▶ _WHAT TO DO_
Lines of the material that include the string "clearDemoUsers" should be returned.

»»

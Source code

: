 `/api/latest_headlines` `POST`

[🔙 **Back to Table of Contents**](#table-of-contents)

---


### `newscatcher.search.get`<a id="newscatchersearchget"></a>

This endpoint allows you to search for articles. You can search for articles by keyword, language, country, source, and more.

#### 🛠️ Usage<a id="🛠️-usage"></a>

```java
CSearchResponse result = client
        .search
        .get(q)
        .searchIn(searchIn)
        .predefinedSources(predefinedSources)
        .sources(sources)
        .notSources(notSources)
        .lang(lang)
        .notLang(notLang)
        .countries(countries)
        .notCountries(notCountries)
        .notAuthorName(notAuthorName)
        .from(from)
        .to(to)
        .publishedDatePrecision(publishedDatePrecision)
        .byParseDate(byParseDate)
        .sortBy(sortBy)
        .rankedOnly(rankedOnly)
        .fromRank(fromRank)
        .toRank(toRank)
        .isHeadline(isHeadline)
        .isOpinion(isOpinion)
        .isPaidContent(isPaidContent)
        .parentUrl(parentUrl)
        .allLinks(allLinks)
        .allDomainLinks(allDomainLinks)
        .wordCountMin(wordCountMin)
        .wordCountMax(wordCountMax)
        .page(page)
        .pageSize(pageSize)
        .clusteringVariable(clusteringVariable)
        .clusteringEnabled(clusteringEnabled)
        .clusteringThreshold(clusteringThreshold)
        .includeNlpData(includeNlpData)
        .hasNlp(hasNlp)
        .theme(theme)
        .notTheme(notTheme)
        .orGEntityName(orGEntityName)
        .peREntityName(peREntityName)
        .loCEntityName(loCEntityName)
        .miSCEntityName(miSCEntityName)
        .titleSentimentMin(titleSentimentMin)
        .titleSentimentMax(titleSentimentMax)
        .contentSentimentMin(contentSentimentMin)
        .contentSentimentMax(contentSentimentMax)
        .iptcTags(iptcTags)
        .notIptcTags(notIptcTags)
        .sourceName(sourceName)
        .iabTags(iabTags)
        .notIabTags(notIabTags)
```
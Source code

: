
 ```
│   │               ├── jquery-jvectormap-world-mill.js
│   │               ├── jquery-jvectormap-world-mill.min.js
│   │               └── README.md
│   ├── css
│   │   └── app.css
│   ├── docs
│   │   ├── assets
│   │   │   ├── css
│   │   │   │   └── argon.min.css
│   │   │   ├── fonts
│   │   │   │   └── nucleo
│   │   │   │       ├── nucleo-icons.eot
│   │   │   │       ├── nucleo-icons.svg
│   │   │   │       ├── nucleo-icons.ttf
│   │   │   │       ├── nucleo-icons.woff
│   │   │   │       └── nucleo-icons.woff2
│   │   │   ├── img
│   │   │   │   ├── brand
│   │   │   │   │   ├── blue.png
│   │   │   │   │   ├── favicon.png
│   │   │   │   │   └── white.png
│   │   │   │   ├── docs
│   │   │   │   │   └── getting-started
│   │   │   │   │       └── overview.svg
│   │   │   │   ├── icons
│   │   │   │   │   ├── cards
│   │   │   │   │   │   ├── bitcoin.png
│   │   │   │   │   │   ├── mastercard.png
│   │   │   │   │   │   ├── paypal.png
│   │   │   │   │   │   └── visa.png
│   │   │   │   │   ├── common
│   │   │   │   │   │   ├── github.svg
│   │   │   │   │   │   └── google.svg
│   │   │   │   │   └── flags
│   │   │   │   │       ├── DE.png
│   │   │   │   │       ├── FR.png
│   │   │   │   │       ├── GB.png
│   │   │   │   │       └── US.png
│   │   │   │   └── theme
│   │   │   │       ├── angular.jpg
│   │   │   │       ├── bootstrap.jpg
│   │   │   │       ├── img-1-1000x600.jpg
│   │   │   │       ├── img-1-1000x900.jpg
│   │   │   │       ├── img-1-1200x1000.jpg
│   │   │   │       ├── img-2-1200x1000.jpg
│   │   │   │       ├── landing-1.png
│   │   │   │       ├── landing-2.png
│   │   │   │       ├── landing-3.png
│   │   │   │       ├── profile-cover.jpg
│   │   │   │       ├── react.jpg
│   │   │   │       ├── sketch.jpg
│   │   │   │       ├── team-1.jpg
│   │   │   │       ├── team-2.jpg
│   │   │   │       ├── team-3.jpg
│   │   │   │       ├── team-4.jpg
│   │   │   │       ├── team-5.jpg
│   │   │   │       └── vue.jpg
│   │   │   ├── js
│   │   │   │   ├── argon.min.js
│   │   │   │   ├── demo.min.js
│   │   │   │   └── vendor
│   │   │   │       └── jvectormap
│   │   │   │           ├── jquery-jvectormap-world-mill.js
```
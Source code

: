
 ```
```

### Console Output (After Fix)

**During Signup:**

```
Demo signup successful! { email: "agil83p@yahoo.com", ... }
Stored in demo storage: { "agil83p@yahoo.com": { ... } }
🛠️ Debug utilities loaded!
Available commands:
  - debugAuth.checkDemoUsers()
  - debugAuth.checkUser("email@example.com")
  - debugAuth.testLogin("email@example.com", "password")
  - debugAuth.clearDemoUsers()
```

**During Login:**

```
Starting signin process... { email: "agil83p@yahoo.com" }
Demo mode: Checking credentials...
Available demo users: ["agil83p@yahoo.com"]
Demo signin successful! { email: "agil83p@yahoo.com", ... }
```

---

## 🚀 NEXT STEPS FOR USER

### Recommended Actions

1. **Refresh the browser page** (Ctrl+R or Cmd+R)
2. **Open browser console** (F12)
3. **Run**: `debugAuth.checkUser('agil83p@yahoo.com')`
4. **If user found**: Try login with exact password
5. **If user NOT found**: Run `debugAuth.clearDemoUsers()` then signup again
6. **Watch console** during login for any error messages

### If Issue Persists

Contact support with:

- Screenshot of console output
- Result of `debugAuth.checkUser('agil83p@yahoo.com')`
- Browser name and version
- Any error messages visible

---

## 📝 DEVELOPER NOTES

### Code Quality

««

▶ _TASK ANSWER_
  - debugAuth.clearDemoUsers()
5. **If user NOT found**: Run `debugAuth.clearDemoUsers()` then signup again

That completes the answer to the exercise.